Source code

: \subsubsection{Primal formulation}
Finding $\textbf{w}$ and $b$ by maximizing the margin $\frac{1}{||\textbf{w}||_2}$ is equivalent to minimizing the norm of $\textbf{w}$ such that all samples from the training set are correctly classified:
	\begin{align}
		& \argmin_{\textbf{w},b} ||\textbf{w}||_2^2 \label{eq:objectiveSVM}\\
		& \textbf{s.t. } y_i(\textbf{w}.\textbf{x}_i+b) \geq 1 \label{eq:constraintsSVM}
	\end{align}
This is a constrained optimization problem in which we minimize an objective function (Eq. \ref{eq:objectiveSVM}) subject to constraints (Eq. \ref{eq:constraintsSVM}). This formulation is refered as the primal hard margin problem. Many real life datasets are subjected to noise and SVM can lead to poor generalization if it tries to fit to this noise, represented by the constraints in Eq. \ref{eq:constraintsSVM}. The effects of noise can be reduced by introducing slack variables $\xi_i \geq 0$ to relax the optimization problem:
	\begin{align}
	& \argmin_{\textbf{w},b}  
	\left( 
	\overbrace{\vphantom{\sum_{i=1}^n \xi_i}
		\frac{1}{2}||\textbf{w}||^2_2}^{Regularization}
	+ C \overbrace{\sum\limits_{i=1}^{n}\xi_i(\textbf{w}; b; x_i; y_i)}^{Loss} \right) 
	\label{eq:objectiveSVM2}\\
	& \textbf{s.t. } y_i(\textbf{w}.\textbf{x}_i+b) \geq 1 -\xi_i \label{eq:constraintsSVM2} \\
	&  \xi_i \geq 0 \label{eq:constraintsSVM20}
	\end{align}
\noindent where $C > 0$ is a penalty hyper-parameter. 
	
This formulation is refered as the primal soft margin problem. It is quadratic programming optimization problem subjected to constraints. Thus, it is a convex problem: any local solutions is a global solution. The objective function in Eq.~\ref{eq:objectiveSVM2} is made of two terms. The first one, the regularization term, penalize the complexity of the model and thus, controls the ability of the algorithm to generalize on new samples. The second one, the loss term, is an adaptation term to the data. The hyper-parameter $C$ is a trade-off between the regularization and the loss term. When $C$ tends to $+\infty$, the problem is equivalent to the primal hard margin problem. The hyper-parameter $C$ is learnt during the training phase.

****************

DIRECTIONS FOR THIS TASK ▸
Show all lines above holding "samples".

TASK RESULT ▸
Finding $\textbf{w}$ and $b$ by maximizing the margin $\frac{1}{||\textbf{w}||_2}$ is equivalent to minimizing the norm of $\textbf{w}$ such that all samples from the training set are correctly classified:
This formulation is refered as the primal soft margin problem. It is quadratic programming optimization problem subjected to constraints. Thus, it is a convex problem: any local solutions is a global solution. The objective function in Eq.~\ref{eq:objectiveSVM2} is made of two terms. The first one, the regularization term, penalize the complexity of the model and thus, controls the ability of the algorithm to generalize on new samples. The second one, the loss term, is an adaptation term to the data. The hyper-parameter $C$ is a trade-off between the regularization and the loss term. When $C$ tends to $+\infty$, the problem is equivalent to the primal hard margin problem. The hyper-parameter $C$ is learnt during the training phase.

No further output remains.